REQUIREMENT – Output every line of the data exactly as it appears.

•••••

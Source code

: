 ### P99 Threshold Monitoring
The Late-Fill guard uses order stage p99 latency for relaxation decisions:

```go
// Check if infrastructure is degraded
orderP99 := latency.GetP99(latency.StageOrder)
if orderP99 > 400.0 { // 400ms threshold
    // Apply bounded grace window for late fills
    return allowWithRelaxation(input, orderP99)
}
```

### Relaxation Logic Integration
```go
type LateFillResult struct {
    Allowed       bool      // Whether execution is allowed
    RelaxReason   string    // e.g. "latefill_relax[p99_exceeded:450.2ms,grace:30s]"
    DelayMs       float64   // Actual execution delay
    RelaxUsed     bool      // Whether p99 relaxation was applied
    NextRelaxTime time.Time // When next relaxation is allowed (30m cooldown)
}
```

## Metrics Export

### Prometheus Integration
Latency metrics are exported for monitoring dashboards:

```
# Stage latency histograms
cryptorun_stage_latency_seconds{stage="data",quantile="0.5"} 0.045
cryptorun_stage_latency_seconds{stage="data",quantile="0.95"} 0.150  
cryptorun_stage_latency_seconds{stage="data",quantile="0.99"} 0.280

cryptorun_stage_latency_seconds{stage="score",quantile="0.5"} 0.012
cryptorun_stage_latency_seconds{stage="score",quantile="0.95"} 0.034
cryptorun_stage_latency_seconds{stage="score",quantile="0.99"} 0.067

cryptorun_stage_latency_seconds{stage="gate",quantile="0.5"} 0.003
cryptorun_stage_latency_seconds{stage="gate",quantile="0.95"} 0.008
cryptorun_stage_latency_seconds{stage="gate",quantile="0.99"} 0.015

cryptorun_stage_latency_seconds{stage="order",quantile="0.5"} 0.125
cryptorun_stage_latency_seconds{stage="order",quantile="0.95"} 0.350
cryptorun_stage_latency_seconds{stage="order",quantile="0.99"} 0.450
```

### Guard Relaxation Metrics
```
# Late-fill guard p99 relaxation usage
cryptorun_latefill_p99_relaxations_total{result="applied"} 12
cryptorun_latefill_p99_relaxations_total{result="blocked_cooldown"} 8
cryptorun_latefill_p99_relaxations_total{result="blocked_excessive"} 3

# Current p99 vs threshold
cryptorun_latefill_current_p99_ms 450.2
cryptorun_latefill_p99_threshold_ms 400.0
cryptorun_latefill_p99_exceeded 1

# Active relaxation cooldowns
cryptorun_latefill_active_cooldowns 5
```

•••••

RESPONSE AREA –
Source code

: ### P99 Threshold Monitoring
The Late-Fill guard uses order stage p99 latency for relaxation decisions:

```go
// Check if infrastructure is degraded
orderP99 := latency.GetP99(latency.StageOrder)
if orderP99 > 400.0 { // 400ms threshold
    // Apply bounded grace window for late fills
    return allowWithRelaxation(input, orderP99)
}
```

### Relaxation Logic Integration
```go
type LateFillResult struct {
    Allowed       bool      // Whether execution is allowed
    RelaxReason   string    // e.g. "latefill_relax[p99_exceeded:450.2ms,grace:30s]"
    DelayMs       float64   // Actual execution delay
    RelaxUsed     bool      // Whether p99 relaxation was applied
    NextRelaxTime time.Time // When next relaxation is allowed (30m cooldown)
}
```

## Metrics Export

### Prometheus Integration
Latency metrics are exported for monitoring dashboards:

```
# Stage latency histograms
cryptorun_stage_latency_seconds{stage="data",quantile="0.5"} 0.045
cryptorun_stage_latency_seconds{stage="data",quantile="0.95"} 0.150  
cryptorun_stage_latency_seconds{stage="data",quantile="0.99"} 0.280

cryptorun_stage_latency_seconds{stage="score",quantile="0.5"} 0.012
cryptorun_stage_latency_seconds{stage="score",quantile="0.95"} 0.034
cryptorun_stage_latency_seconds{stage="score",quantile="0.99"} 0.067

cryptorun_stage_latency_seconds{stage="gate",quantile="0.5"} 0.003
cryptorun_stage_latency_seconds{stage="gate",quantile="0.95"} 0.008
cryptorun_stage_latency_seconds{stage="gate",quantile="0.99"} 0.015

cryptorun_stage_latency_seconds{stage="order",quantile="0.5"} 0.125
cryptorun_stage_latency_seconds{stage="order",quantile="0.95"} 0.350
cryptorun_stage_latency_seconds{stage="order",quantile="0.99"} 0.450
```

### Guard Relaxation Metrics
```
# Late-fill guard p99 relaxation usage
cryptorun_latefill_p99_relaxations_total{result="applied"} 12
cryptorun_latefill_p99_relaxations_total{result="blocked_cooldown"} 8
cryptorun_latefill_p99_relaxations_total{result="blocked_excessive"} 3

# Current p99 vs threshold
cryptorun_latefill_current_p99_ms 450.2
cryptorun_latefill_p99_threshold_ms 400.0
cryptorun_latefill_p99_exceeded 1

# Active relaxation cooldowns
cryptorun_latefill_active_cooldowns 5
```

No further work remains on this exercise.